[Description of the task] The records that follow should be returned exactly, pictures excluded.

Pictures paired with source code
----------

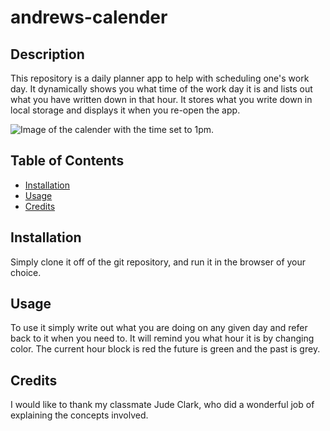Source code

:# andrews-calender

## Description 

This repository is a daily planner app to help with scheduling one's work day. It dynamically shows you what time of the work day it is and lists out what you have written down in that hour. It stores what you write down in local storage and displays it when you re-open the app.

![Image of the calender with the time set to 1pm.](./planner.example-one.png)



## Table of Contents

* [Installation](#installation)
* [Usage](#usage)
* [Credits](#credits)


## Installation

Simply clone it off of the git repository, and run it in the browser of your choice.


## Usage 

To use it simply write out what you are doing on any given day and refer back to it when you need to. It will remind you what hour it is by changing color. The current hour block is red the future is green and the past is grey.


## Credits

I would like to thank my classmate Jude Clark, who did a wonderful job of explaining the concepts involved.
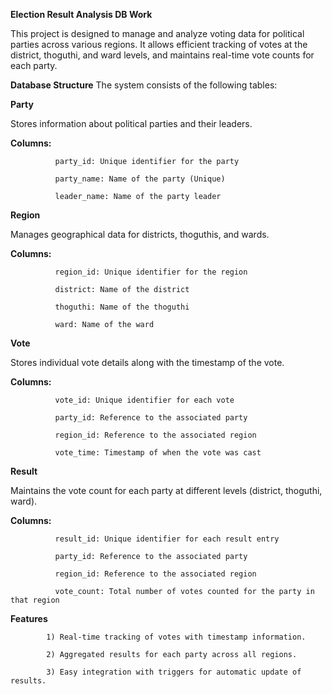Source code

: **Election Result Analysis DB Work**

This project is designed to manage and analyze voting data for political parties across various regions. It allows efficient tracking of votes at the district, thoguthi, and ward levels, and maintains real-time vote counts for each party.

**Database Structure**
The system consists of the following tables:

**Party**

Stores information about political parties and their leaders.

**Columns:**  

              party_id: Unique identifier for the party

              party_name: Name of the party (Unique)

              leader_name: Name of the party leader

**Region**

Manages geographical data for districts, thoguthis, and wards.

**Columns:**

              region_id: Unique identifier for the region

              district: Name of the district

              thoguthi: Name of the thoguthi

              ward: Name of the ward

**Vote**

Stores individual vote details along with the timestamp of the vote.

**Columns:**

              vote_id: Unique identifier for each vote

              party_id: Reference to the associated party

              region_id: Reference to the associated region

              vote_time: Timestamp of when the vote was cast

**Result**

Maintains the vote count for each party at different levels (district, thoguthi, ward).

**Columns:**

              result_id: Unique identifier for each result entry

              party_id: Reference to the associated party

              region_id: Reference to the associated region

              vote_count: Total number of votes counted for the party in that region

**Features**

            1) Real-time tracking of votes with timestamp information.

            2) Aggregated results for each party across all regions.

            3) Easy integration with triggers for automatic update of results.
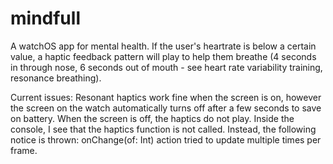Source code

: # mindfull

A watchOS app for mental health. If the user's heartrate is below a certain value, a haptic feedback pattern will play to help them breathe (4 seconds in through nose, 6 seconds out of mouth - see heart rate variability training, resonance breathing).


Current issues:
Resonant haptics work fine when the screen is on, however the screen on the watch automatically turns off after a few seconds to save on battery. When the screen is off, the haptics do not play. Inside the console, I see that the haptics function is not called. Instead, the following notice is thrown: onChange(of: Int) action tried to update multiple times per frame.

----------

[Result]
Source code

:# andrews-calender

## Description 

This repository is a daily planner app to help with scheduling one's work day. It dynamically shows you what time of the work day it is and lists out what you have written down in that hour. It stores what you write down in local storage and displays it when you re-open the app.

![Image of the calender with the time set to 1pm.](./planner.example-one.png)



## Table of Contents

* [Installation](#installation)
* [Usage](#usage)
* [Credits](#credits)


## Installation

Simply clone it off of the git repository, and run it in the browser of your choice.


## Usage 

To use it simply write out what you are doing on any given day and refer back to it when you need to. It will remind you what hour it is by changing color. The current hour block is red the future is green and the past is grey.


## Credits

I would like to thank my classmate Jude Clark, who did a wonderful job of explaining the concepts involved.
Source code

: **Election Result Analysis DB Work**

This project is designed to manage and analyze voting data for political parties across various regions. It allows efficient tracking of votes at the district, thoguthi, and ward levels, and maintains real-time vote counts for each party.

**Database Structure**
The system consists of the following tables:

**Party**

Stores information about political parties and their leaders.

**Columns:**  

              party_id: Unique identifier for the party

              party_name: Name of the party (Unique)

              leader_name: Name of the party leader

**Region**

Manages geographical data for districts, thoguthis, and wards.

**Columns:**

              region_id: Unique identifier for the region

              district: Name of the district

              thoguthi: Name of the thoguthi

              ward: Name of the ward

**Vote**

Stores individual vote details along with the timestamp of the vote.

**Columns:**

              vote_id: Unique identifier for each vote

              party_id: Reference to the associated party

              region_id: Reference to the associated region

              vote_time: Timestamp of when the vote was cast

**Result**

Maintains the vote count for each party at different levels (district, thoguthi, ward).

**Columns:**

              result_id: Unique identifier for each result entry

              party_id: Reference to the associated party

              region_id: Reference to the associated region

              vote_count: Total number of votes counted for the party in that region

**Features**

            1) Real-time tracking of votes with timestamp information.

            2) Aggregated results for each party across all regions.

            3) Easy integration with triggers for automatic update of results.
Source code

: # mindfull

A watchOS app for mental health. If the user's heartrate is below a certain value, a haptic feedback pattern will play to help them breathe (4 seconds in through nose, 6 seconds out of mouth - see heart rate variability training, resonance breathing).


Current issues:
Resonant haptics work fine when the screen is on, however the screen on the watch automatically turns off after a few seconds to save on battery. When the screen is off, the haptics do not play. Inside the console, I see that the haptics function is not called. Instead, the following notice is thrown: onChange(of: Int) action tried to update multiple times per frame.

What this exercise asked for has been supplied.